▶ [Work order]: Only the lines from the one containing "static void Cuotas.\+frm\+Borrar\+Cuota.\+main" to the end of the material belong in your answer. Please copy them word for word.

▶ [Extracted records]:
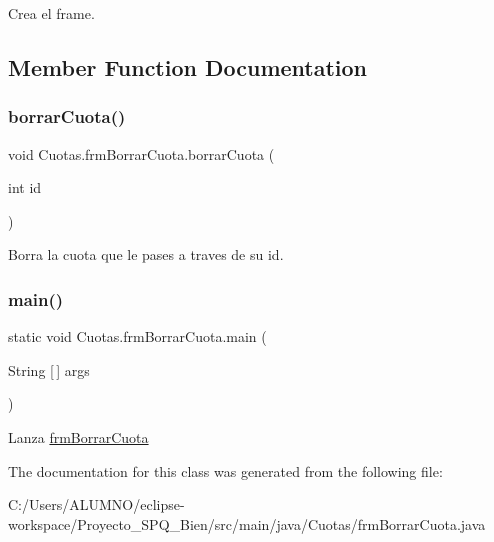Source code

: Crea el frame. 

\subsection{Member Function Documentation}
\mbox{\label{class_cuotas_1_1frm_borrar_cuota_a93f34d4f2c825db8d6050660c2b2679a}} 
\subsubsection{\texorpdfstring{borrar\+Cuota()}{borrarCuota()}}
{\footnotesize\ttfamily void Cuotas.\+frm\+Borrar\+Cuota.\+borrar\+Cuota (\begin{DoxyParamCaption}\item[{int}]{id }\end{DoxyParamCaption})}

Borra la cuota que le pases a traves de su id. \mbox{\label{class_cuotas_1_1frm_borrar_cuota_afbe843b84f2ad8b3fda58d1fe8ae3889}} 
\subsubsection{\texorpdfstring{main()}{main()}}
{\footnotesize\ttfamily static void Cuotas.\+frm\+Borrar\+Cuota.\+main (\begin{DoxyParamCaption}\item[{String \mbox{[}$\,$\mbox{]}}]{args }\end{DoxyParamCaption})\hspace{0.3cm}{\ttfamily [static]}}

Lanza \hyperlink{class_cuotas_1_1frm_borrar_cuota}{frm\+Borrar\+Cuota} 

The documentation for this class was generated from the following file\+:\begin{DoxyCompactItemize}
\item 
C\+:/\+Users/\+A\+L\+U\+M\+N\+O/eclipse-\/workspace/\+Proyecto\+\_\+\+S\+P\+Q\+\_\+Bien/src/main/java/\+Cuotas/frm\+Borrar\+Cuota.\+java\end{DoxyCompactItemize}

▶ [Answer to this exercise]:
{\footnotesize\ttfamily static void Cuotas.\+frm\+Borrar\+Cuota.\+main (\begin{DoxyParamCaption}\item[{String \mbox{[}$\,$\mbox{]}}]{args }\end{DoxyParamCaption})\hspace{0.3cm}{\ttfamily [static]}}

Lanza \hyperlink{class_cuotas_1_1frm_borrar_cuota}{frm\+Borrar\+Cuota} 

The documentation for this class was generated from the following file\+:\begin{DoxyCompactItemize}
\item 
C\+:/\+Users/\+A\+L\+U\+M\+N\+O/eclipse-\/workspace/\+Proyecto\+\_\+\+S\+P\+Q\+\_\+Bien/src/main/java/\+Cuotas/frm\+Borrar\+Cuota.\+java\end{DoxyCompactItemize}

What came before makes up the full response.